◆ Required work:
Using the records below, repeat exactly the lines from the one holding "Tras ocurrido un" through the one holding "De manera similar, existen", both ends included, and no others.

◆ Records from a data source:

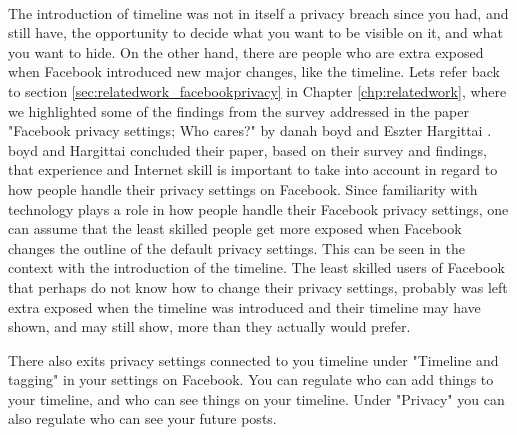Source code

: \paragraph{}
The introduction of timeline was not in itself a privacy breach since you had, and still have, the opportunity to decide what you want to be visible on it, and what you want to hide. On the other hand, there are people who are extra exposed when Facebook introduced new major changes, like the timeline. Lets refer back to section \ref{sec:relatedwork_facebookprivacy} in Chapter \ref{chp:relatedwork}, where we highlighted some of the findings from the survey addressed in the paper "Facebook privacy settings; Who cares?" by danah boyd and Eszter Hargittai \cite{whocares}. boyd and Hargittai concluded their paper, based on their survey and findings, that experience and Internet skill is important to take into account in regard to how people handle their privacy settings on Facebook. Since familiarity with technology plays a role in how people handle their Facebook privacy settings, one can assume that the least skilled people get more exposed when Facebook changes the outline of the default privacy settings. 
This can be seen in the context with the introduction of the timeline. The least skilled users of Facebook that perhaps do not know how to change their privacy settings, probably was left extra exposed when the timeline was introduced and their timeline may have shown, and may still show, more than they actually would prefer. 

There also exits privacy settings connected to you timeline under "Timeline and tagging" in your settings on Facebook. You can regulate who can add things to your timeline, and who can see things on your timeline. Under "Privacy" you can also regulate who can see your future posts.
* * *
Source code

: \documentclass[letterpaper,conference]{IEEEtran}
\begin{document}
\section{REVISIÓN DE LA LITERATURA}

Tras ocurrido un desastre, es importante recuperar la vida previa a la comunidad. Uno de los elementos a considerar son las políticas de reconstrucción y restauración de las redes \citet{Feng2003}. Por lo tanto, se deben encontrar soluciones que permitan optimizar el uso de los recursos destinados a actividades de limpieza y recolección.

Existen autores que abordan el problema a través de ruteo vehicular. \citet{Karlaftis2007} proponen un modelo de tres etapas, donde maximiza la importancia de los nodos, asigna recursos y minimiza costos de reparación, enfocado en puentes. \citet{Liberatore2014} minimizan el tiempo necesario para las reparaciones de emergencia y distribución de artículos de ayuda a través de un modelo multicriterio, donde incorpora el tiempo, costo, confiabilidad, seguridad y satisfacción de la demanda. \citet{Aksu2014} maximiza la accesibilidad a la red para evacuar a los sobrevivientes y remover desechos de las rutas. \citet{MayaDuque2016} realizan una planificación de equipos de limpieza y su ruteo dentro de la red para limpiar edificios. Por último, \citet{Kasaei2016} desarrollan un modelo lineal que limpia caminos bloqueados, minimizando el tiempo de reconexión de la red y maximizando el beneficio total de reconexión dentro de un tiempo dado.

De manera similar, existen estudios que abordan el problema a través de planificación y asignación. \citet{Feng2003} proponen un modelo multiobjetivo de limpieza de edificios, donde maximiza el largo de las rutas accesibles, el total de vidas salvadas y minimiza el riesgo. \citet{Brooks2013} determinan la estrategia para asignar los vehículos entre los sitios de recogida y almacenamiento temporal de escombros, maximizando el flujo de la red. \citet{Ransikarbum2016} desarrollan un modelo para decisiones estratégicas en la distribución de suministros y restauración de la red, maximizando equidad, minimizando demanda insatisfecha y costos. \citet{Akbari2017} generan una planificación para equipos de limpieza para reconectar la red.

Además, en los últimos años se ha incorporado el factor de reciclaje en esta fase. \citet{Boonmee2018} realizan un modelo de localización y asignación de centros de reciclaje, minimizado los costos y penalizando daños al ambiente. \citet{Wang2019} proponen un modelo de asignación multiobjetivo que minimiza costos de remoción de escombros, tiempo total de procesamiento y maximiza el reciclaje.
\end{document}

◆ Your response:
Tras ocurrido un desastre, es importante recuperar la vida previa a la comunidad. Uno de los elementos a considerar son las políticas de reconstrucción y restauración de las redes \citet{Feng2003}. Por lo tanto, se deben encontrar soluciones que permitan optimizar el uso de los recursos destinados a actividades de limpieza y recolección.

Existen autores que abordan el problema a través de ruteo vehicular. \citet{Karlaftis2007} proponen un modelo de tres etapas, donde maximiza la importancia de los nodos, asigna recursos y minimiza costos de reparación, enfocado en puentes. \citet{Liberatore2014} minimizan el tiempo necesario para las reparaciones de emergencia y distribución de artículos de ayuda a través de un modelo multicriterio, donde incorpora el tiempo, costo, confiabilidad, seguridad y satisfacción de la demanda. \citet{Aksu2014} maximiza la accesibilidad a la red para evacuar a los sobrevivientes y remover desechos de las rutas. \citet{MayaDuque2016} realizan una planificación de equipos de limpieza y su ruteo dentro de la red para limpiar edificios. Por último, \citet{Kasaei2016} desarrollan un modelo lineal que limpia caminos bloqueados, minimizando el tiempo de reconexión de la red y maximizando el beneficio total de reconexión dentro de un tiempo dado.

De manera similar, existen estudios que abordan el problema a través de planificación y asignación. \citet{Feng2003} proponen un modelo multiobjetivo de limpieza de edificios, donde maximiza el largo de las rutas accesibles, el total de vidas salvadas y minimiza el riesgo. \citet{Brooks2013} determinan la estrategia para asignar los vehículos entre los sitios de recogida y almacenamiento temporal de escombros, maximizando el flujo de la red. \citet{Ransikarbum2016} desarrollan un modelo para decisiones estratégicas en la distribución de suministros y restauración de la red, maximizando equidad, minimizando demanda insatisfecha y costos. \citet{Akbari2017} generan una planificación para equipos de limpieza para reconectar la red.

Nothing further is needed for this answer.